I feel like I'm at this huge field covered with pretty little flowers and I'm ready to take flight. I flapped my wings, but alas. I glanced down and saw weights holding me down. All I needed to do was to reach down and detach them from my ankles. I yanked them off and looked up, all ready to take flight, once again. This time though, nothing's holding me down but the wings drooped and I'm not sure if I really wanna do this anymore.

I wrote my heart down.
1:01 AM



Sunday, January 07, 2007

NYE photos are UPPPP!!



Me, Sarah. She loves this pic. I think it's nice but I look tired.


The guys are dorks. hahahaha. The girls are re-tarded.


Rub his abs for good luck?


JUST LOOK AT CHARLES. (Biege Jacket)


Group shot. But a couple of them weren't in the pic.


Kwok Seng, me, Mich and Sarah. Kwok Seng why look so out of place?lol.


IT IS 2007. WE ARE DELIRIOUS.


And last but not the least! Half of Gen 5.2 ladies and gentlemen. ((((: Special Guest: Nihm (Nam's lil sis) And Unwanted Guest: Michelle NIAM. Cause she is actually from 5.3. hahaha.

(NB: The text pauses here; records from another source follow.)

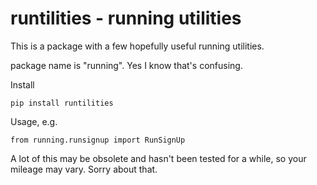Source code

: runtilities - running utilities
===================================

This is a package with a few hopefully useful running utilities.

package name is "running". Yes I know that's confusing.

Install

    pip install runtilities
    
Usage, e.g.

    from running.runsignup import RunSignUp

A lot of this may be obsolete and hasn't been tested for a while, 
so your mileage may vary. Sorry about that.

So a group about 10 of us went to City Hall after church last week to take photos. We walked from Esplanade where it was jam packed with people to the bridge near Fullerton where we stayed for awhile snapping pictures and talking. After which, we headed back to church for Watch night and went berserk when it struck 12. Basically we danced and jumped around and hugged people along the way for almost an hour before they decided to close the church 'cause if they don't, the songs will never stop, the worship leaders can't go home and everyone will start giggling. You get the drift. BUTTT of course from the audi to the entrance of Odeon Katong we took photos and stalled there for somemore. Then finally, we got moving and headed to Seng Hoi San for chicken rice at 1.15a.m. Great time for greasy and fattening food, seriously. So when me,Mich and Sarah reached Seng Hoi San most of them were already there and let's just say we got a lot of attention 'cause there were about 40 of us there? After a very nice plate of chicken rice (when you havent eaten anything since 4pm, just about anything would taste heavenly) and salad you tiao (yumyum), at 2.40a.m we decided to call it a night and headed home. I didn't know how long the rest took to wait for cabs since there were so many of us, but thank God Weizheng drove so we hitched a ride from her. So there. I didn't squeezed with the crowd this year, went crazy with the rest of Singapore counting down at Vivo or Sentosa, danced and got wasted at clubs, but i had the best NYE this year. (:


YAY! Actually there are more photos in Weizheng's camera but they haven't been uploaded it so these are all I have so far.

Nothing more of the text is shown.